FDA Deputy Commissioner for Foods and Veterinary Medicine Michael R. Taylor said, “We are grateful to Senator Moran and his fellow Kansans for the opportunity to meet directly with livestock producers, veterinarians and veterinary students as we transition toward more veterinary oversight of legitimate uses of medically-important antibiotics in food producing animals. The actions the FDA has taken to date represent important steps in addressing antimicrobial resistance, and we look forward to continuing our work with stakeholders to ensure the judicious use of antimicrobials to protect public health while ensuring that sick and vulnerable animals can receive the treatment they need.”
Earlier this year at a Senate Agriculture Appropriations Subcommittee hearing, Sen. Moran invited Commissioner Michael Taylor to visit Kansas. As chairman of the agriculture subcommittee, he has the opportunity to play a role in overseeing the activities at both the FDA and the U.S. Department of Agriculture (USDA). During the visit, Sen. Moran introduced Deputy Commissioner Taylor to Kansans to learn firsthand about some of the issues facing the state, particularly the agency’s oversight of antibiotic use in the livestock industry, which directly impacts Kansas agriculture producers and has implications on overall public health.

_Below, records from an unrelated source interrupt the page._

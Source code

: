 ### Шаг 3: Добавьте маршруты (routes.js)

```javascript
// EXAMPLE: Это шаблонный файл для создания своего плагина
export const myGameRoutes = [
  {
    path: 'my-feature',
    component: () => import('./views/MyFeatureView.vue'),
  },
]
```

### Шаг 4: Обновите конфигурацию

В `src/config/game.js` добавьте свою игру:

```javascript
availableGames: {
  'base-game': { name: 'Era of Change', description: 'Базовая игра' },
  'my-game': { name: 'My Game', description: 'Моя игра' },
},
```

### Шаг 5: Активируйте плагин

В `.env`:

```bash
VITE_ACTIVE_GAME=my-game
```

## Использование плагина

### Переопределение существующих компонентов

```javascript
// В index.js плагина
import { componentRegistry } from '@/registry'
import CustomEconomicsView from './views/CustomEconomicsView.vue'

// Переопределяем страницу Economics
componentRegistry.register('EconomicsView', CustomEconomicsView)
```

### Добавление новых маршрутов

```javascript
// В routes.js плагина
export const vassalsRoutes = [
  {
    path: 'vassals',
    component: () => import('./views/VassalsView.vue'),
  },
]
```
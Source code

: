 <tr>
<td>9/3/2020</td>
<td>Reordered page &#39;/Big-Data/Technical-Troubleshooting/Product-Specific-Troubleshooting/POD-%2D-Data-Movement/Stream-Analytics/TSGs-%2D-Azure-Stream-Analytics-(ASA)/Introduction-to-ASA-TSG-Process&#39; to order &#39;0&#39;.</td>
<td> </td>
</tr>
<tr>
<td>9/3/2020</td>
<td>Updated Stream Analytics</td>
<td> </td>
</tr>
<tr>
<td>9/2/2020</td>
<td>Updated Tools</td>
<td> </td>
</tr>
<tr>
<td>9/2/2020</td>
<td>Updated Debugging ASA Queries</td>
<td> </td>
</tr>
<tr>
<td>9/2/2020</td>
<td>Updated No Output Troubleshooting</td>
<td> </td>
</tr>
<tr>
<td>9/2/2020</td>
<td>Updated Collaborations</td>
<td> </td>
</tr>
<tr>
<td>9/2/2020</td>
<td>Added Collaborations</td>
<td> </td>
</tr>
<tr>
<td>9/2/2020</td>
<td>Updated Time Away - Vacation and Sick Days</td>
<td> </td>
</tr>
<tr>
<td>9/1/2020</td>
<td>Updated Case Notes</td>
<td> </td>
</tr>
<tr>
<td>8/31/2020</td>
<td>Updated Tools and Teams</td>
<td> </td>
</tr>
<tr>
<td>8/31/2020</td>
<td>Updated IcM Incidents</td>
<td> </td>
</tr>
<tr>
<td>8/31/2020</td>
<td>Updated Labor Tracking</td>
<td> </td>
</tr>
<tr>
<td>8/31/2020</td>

The visit included a tour of Kansas State University’s College of Veterinary Medicine clinics, research labs, and diagnostic services. They also visited with a number of students about issues facing the next generation of veterinarians, their experience at K-State, and future plans after graduation. Additionally, they traveled to Great Bend Feeding to learn about the safe and judicious use of antibiotics in livestock production.